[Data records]

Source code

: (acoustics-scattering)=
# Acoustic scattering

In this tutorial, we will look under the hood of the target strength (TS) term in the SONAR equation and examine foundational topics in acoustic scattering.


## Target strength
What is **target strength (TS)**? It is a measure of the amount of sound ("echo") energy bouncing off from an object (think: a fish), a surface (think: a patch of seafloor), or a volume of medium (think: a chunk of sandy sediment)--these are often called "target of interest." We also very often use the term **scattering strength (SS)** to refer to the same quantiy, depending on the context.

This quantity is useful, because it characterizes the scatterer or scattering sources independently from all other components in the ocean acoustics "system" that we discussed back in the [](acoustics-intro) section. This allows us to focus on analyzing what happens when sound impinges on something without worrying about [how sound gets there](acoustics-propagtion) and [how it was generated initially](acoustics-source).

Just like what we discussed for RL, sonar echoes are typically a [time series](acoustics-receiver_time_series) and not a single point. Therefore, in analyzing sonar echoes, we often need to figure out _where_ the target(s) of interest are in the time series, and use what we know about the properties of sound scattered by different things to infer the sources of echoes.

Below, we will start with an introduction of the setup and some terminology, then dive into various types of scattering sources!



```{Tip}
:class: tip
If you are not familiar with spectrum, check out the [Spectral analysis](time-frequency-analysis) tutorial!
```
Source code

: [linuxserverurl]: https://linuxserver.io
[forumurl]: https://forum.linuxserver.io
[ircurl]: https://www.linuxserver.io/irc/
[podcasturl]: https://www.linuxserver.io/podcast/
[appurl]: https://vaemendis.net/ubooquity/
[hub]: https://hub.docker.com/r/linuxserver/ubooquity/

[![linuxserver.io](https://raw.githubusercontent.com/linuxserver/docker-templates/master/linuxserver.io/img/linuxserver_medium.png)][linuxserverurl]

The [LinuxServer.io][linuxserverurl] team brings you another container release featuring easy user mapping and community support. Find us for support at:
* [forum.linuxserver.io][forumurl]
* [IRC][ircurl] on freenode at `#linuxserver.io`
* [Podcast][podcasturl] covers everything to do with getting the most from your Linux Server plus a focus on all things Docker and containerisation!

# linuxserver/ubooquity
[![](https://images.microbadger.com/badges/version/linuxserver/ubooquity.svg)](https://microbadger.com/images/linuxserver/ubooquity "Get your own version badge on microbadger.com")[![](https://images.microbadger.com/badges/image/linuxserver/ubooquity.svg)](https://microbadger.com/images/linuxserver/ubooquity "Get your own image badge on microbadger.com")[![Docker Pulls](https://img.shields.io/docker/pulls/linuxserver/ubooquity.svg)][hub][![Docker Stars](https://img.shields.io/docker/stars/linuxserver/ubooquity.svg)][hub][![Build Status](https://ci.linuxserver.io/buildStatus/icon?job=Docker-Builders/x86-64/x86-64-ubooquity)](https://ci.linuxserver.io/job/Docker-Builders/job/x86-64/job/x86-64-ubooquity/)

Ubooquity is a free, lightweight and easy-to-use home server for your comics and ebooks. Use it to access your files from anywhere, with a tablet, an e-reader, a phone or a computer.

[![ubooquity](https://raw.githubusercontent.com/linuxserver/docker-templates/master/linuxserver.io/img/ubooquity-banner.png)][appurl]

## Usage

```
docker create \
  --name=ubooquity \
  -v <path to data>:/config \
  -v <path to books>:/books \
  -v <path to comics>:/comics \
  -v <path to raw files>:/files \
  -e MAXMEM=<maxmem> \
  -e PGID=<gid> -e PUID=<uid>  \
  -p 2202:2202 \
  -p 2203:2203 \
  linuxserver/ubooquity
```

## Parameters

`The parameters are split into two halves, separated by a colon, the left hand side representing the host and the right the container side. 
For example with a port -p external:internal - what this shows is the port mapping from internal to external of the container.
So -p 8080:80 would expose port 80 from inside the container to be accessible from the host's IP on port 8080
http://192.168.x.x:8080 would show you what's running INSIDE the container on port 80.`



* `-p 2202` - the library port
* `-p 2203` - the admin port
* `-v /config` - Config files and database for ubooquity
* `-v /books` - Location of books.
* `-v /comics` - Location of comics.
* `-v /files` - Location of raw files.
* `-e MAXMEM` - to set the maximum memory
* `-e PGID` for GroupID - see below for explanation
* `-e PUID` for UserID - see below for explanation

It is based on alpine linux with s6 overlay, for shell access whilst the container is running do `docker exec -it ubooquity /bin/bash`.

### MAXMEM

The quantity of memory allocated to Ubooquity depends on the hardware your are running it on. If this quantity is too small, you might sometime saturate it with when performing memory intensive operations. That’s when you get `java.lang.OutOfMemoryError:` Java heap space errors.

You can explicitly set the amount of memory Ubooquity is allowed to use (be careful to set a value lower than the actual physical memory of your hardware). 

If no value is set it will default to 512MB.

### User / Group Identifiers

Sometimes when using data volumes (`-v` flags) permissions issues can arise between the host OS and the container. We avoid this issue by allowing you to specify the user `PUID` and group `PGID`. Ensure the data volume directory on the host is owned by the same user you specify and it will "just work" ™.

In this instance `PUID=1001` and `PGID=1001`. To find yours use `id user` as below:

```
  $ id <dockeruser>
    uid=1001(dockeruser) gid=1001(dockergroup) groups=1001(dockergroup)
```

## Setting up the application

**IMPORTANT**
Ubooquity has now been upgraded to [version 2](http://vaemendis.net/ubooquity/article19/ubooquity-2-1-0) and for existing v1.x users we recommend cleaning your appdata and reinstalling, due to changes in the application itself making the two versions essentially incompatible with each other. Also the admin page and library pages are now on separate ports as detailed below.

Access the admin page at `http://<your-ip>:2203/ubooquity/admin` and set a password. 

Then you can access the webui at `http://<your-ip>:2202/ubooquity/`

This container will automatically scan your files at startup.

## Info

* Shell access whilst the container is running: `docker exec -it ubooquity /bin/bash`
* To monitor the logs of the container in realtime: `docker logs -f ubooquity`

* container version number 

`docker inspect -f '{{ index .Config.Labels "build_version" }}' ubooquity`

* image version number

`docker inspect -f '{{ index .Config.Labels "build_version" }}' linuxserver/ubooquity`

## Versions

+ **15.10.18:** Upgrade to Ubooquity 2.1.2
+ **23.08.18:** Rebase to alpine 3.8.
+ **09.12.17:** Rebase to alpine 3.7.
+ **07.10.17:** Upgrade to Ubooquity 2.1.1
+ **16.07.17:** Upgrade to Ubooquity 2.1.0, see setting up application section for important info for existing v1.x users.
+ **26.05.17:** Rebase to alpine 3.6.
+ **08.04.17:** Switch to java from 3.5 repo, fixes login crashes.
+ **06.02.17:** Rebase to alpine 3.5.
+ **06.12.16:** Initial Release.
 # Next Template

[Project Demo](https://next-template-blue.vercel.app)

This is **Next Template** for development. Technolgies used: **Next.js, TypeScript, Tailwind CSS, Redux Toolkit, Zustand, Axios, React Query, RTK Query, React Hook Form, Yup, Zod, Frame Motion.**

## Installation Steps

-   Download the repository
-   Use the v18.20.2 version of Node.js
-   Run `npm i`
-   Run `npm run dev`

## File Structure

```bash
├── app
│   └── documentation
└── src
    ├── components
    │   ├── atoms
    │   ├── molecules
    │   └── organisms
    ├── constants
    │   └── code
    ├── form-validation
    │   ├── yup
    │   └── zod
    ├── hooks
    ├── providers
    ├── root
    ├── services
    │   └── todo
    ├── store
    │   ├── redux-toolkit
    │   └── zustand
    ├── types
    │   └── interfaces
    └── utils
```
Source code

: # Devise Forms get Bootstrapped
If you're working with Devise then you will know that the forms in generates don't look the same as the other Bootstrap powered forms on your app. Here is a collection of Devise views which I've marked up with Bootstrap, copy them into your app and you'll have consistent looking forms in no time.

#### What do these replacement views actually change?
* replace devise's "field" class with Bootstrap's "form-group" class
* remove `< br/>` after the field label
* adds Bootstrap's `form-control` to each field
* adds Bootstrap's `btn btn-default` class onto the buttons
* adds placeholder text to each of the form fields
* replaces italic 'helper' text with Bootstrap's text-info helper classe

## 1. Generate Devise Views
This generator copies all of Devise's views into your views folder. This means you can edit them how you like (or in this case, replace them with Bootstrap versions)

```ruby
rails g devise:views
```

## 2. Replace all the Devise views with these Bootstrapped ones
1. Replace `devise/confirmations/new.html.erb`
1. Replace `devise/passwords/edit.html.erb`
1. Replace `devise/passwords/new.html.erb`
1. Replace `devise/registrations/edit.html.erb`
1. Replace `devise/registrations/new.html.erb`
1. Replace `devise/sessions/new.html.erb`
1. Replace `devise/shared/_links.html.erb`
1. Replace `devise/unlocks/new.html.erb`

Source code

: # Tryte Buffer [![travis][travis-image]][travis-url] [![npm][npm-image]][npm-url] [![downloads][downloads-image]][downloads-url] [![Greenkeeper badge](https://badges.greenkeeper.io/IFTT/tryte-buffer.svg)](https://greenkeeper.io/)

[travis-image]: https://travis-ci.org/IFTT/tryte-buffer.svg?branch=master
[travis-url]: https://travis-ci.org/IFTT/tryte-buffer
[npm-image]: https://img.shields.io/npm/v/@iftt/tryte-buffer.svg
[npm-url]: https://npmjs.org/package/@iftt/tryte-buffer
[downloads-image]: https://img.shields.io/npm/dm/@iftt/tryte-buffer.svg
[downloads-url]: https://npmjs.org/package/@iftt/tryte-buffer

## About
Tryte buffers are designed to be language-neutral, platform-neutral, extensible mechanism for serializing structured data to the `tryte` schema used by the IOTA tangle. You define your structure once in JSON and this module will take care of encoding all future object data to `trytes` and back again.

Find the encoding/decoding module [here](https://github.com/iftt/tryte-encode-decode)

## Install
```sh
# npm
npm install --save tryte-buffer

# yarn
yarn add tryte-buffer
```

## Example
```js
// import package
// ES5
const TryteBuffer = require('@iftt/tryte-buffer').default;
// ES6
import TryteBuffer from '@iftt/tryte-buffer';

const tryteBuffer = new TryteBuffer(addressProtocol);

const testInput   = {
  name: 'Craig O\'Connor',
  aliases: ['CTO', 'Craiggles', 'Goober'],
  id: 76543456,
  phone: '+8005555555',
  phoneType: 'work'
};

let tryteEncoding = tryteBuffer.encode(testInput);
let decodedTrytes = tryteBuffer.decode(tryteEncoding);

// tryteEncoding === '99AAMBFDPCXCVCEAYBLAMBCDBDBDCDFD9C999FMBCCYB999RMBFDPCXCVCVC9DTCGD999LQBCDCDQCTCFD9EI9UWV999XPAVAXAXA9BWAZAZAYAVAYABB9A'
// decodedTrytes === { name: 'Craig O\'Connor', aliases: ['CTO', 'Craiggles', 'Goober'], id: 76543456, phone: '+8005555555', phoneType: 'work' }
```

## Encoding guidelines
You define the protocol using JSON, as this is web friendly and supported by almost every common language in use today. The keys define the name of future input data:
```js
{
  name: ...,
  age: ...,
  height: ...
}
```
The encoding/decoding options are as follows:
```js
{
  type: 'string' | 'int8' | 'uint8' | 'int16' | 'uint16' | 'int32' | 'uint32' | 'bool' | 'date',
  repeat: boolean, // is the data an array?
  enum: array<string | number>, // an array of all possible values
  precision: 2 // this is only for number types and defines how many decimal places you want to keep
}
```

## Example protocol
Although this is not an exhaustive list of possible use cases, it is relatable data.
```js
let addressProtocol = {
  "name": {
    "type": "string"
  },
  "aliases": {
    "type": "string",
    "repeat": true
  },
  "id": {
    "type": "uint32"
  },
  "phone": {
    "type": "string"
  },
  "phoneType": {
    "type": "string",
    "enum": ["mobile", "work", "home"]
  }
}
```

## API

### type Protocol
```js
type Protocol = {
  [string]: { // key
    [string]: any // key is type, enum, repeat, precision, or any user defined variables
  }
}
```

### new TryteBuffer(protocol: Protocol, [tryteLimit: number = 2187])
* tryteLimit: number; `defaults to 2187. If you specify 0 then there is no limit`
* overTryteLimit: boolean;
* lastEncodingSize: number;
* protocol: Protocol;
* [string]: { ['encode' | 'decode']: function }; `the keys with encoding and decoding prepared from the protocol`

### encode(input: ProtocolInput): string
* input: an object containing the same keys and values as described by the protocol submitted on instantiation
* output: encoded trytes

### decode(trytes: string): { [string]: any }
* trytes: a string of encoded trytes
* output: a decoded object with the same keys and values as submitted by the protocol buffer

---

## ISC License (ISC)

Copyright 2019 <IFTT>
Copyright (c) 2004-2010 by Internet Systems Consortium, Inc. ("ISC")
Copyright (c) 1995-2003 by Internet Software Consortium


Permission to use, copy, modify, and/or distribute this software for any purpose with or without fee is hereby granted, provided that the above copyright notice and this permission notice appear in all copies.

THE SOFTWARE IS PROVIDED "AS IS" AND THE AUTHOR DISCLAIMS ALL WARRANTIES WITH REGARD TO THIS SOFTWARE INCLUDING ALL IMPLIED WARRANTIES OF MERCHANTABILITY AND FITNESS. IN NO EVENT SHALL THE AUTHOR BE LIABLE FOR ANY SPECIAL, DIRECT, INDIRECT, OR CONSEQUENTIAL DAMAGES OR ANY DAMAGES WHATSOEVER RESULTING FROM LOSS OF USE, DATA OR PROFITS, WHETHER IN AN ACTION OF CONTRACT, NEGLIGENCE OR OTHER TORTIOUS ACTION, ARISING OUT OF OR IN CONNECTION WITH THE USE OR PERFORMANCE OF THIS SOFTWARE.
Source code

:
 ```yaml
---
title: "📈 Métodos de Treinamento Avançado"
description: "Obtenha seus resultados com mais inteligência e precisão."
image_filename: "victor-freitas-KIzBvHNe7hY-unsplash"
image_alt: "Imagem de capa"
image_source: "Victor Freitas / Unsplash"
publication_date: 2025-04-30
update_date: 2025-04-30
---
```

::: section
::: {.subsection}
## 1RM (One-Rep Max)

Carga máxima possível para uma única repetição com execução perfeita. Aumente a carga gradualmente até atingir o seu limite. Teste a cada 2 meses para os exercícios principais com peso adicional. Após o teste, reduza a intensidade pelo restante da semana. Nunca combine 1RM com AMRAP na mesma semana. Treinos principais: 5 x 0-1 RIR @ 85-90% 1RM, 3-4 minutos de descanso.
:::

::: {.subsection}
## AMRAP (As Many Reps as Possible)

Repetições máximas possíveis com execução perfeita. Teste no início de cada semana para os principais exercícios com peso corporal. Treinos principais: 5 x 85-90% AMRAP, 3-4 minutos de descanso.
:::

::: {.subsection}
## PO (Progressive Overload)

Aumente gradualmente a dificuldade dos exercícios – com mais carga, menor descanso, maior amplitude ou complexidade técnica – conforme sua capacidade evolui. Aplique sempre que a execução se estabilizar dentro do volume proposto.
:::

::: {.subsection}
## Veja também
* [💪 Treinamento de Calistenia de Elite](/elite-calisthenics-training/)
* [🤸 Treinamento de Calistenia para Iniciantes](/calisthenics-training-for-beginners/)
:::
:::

Task details -> Your answer must be the line containing "## PO (Progressive Overload)" through the last line above, copied exactly, with nothing added.

Worked solution ->
## PO (Progressive Overload)

Aumente gradualmente a dificuldade dos exercícios – com mais carga, menor descanso, maior amplitude ou complexidade técnica – conforme sua capacidade evolui. Aplique sempre que a execução se estabilizar dentro do volume proposto.
:::

::: {.subsection}
## Veja também
* [💪 Treinamento de Calistenia de Elite](/elite-calisthenics-training/)
* [🤸 Treinamento de Calistenia para Iniciantes](/calisthenics-training-for-beginners/)
:::
:::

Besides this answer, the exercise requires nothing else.